The three additional soldiers picking their way through the rubble bear a woman between them. It is Caralys. Two stand to either side of her, holding her arms. A third stands behind her, holding a serrated knife to her throat with one hand and holding a tight grip on her hair with the other. That soldier keeps jabbing his knee into the small of her back to keep her going. He has to; she’s struggling with every ounce of strength available to her, pulling from side to side, digging her feet into the ground, cursing them to a thousand hells every time they jerk her off her feet and force her onward.

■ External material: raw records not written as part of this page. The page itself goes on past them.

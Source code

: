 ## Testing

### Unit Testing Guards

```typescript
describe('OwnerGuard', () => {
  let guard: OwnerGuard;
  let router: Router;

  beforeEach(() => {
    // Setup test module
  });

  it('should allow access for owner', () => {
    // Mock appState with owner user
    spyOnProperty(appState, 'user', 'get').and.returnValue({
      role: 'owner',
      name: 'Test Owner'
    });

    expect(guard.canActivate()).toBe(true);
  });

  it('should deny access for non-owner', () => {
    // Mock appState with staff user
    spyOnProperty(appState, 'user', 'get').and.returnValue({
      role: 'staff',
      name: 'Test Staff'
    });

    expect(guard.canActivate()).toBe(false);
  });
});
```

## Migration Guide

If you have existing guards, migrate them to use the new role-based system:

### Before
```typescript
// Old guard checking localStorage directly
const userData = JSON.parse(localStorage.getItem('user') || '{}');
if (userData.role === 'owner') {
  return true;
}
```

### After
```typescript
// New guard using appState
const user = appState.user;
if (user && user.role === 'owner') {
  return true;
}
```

She is magnificent, my Caralys. She is stronger, more vibrant, than any one of them. In any fair fight, she would be the only one left standing. But she is held by three, and while she could find an opportunity to escape three, the soldiers from the alcove, who now rush to help their comrades, bring the total all the way up to seven. There is no hope with seven. I know this even as I drag myself toward her from the place where I lie broken. I know this even as she struggles to drive her tormentors away with furious kicks. But these boys are too experienced with such things. They take her by the ankles, lift her off the ground, and bear her squirming and struggling form across the ravaged pavement to a clear place in the rubble, where they pin her to the ground, each one taking a limb. They must struggle to keep her motionless. The soldier with the darkest eyes unslings his rifle, weighs it in his arms, and smashes its butt across her jaw. The bottom half of her face crumples like shattered pottery.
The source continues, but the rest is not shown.